(Work to be completed)
Take the entries below and print only the lines from the one with "Gobal variables can" through the one with "Arrays are collections", exactly as they stand, both ends included.

(Material provided)
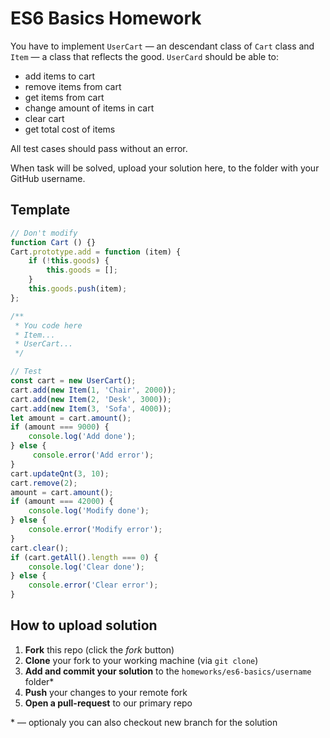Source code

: # ES6 Basics Homework

You have to implement `UserCart` — an descendant class of `Cart` class and `Item` — a class that reflects the good.
`UserCard` should be able to:

* add items to cart
* remove items from cart
* get items from cart
* change amount of items in cart
* clear cart
* get total cost of items

All test cases should pass without an error.

When task will be solved, upload your solution here, to the folder with your GitHub username.

## Template

```js
// Don't modify
function Cart () {}
Cart.prototype.add = function (item) {
    if (!this.goods) {
        this.goods = [];
    }
    this.goods.push(item);
};

/**
 * You code here
 * Item...
 * UserCart...
 */

// Test
const cart = new UserCart();
cart.add(new Item(1, 'Сhair', 2000));
cart.add(new Item(2, 'Desk', 3000));
cart.add(new Item(3, 'Sofa', 4000));
let amount = cart.amount();
if (amount === 9000) {
    console.log('Add done');
} else {
     console.error('Add error');
}
cart.updateQnt(3, 10);
cart.remove(2);
amount = cart.amount();
if (amount === 42000) {
    console.log('Modify done');
} else {
    console.error('Modify error');
}
cart.clear();
if (cart.getAll().length === 0) {
    console.log('Clear done');
} else {
    console.error('Clear error');
}
```

## How to upload solution

1. **Fork** this repo (click the *fork* button)
2. **Clone** your fork to your working machine (via `git clone`)
3. **Add and commit your solution** to the `homeworks/es6-basics/username` folder*
4. **Push** your changes to your remote fork
5. **Open a pull-request** to our primary repo 

\* — optionaly you can also checkout new branch for the solution
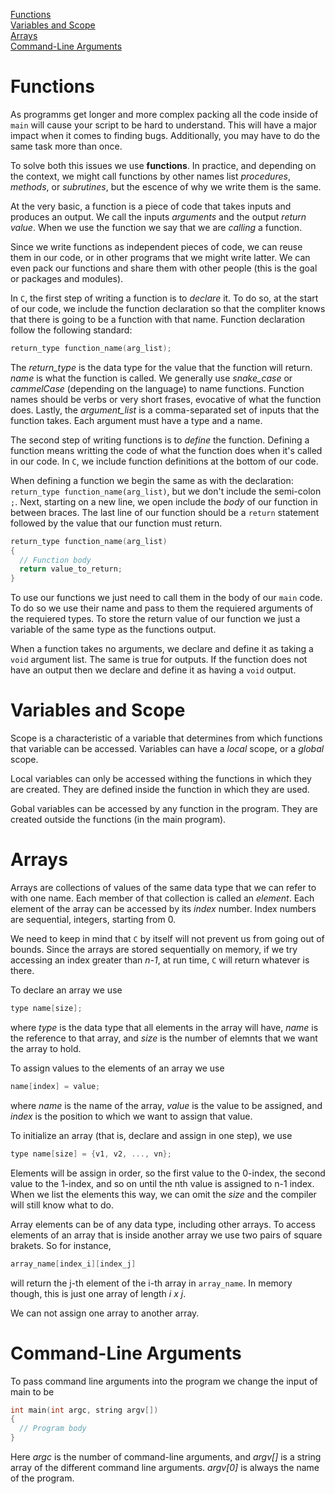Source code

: [Functions](#functions)  
[Variables and Scope](#variables-and-scope)  
[Arrays](#arrays)  
[Command-Line Arguments](#command-line-arguments)  

# Functions

As programms get longer and more complex packing all the code inside of `main` will cause your script to be hard to understand. This will have a major impact when it comes to finding bugs. Additionally, you may have to do the same task more than once.

To solve both this issues we use **functions**. In practice, and depending on the context, we might call functions by other names list *procedures*, *methods*, or *subrutines*, but the escence of why we write them is the same.

At the very basic, a function is a piece of code that takes inputs and produces an output. We call the inputs *arguments* and the output *return value*. When we use the function we say that we are *calling* a function.

Since we write functions as independent pieces of code, we can reuse them in our code, or in other programs that we might write latter. We can even pack our functions and share them with other people (this is the goal or packages and modules).

In `C`, the first step of writing a function is to *declare* it. To do so, at the start of our code, we include the function declaration so that the compliter knows that there is going to be a function with that name. Function declaration follow the following standard:

``` c
return_type function_name(arg_list);
```

The *return_type* is the data type for the value that the function will return. *name* is what the function is called. We generally use *snake_case* or *cammelCase* (depending on the language) to name functions. Function names should be verbs or very short frases, evocative of what the function does. Lastly, the *argument_list* is a comma-separated set of inputs that the function takes. Each argument must have a type and a name.

The second step of writing functions is to *define* the function. Defining a function means writting the code of what the function does when it's called in our code. In `C`, we include function definitions at the bottom of our code.

When defining a function we begin the same as with the declaration: `return_type function_name(arg_list)`, but we don't include the semi-colon `;`. Next, starting on a new line, we open include the *body* of our function in between braces. The last line of our function should be a `return` statement followed by the value that our function must return.

``` c
return_type function_name(arg_list)
{
  // Function body
  return value_to_return;
}
```

To use our functions we just need to call them in the body of our `main` code. To do so we use their name and pass to them the requiered arguments of the requiered types. To store the return value of our function we just a variable of the same type as the functions output.

When a function takes no arguments, we declare and define it as taking a `void` argument list. The same is true for outputs. If the function does not have an output then we declare and define it as having a `void` output.

# Variables and Scope

Scope is a characteristic of a variable that determines from which functions that variable can be accessed. Variables can have a *local* scope, or a *global* scope.

Local variables can only be accessed withing the functions in which they are created. They are defined inside the function in which they are used.

Gobal variables can be accessed by any function in the program. They are created outside the functions (in the main program).

# Arrays

Arrays are collections of values of the same data type that we can refer to with one name. Each member of that collection is called an *element*. Each element of the array can be accessed by its *index* number. Index numbers are sequential, integers, starting from 0.

We need to keep in mind that `C` by itself will not prevent us from going out of bounds. Since the arrays are stored sequentially on memory, if we try accessing an index greater than *n-1*, at run time, `C` will return whatever is there.

To declare an array we use

``` c
type name[size];
```

where *type* is the data type that all elements in the array will have, *name* is the reference to that array, and *size* is the number of elemnts that we want the array to hold.

To assign values to the elements of an array we use

``` c
name[index] = value;
```

where *name* is the name of the array, *value* is the value to be assigned, and *index* is the position to which we want to assign that value.

To initialize an array (that is, declare and assign in one step), we use

``` c
type name[size] = {v1, v2, ..., vn};
```

Elements will be assign in order, so the first value to the 0-index, the second value to the 1-index, and so on until the nth value is assigned to n-1 index. When we list the elements this way, we can omit the *size* and the compiler will still know what to do.

Array elements can be of any data type, including other arrays. To access elements of an array that is inside another array we use two pairs of square brakets. So for instance,

``` c
array_name[index_i][index_j]
```

will return the j-th element of the i-th array in `array_name`. In memory though, this is just one array of length *i x j*.

We can not assign one array to another array.

# Command-Line Arguments

To pass command line arguments into the program we change the input of main to be

``` c
int main(int argc, string argv[])
{
  // Program body
}
```

Here *argc* is the number of command-line arguments, and *argv[]* is a string array of the different command line arguments. *argv[0]* is always the name of the program.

(Result for this exercise)
Gobal variables can be accessed by any function in the program. They are created outside the functions (in the main program).

# Arrays

Arrays are collections of values of the same data type that we can refer to with one name. Each member of that collection is called an *element*. Each element of the array can be accessed by its *index* number. Index numbers are sequential, integers, starting from 0.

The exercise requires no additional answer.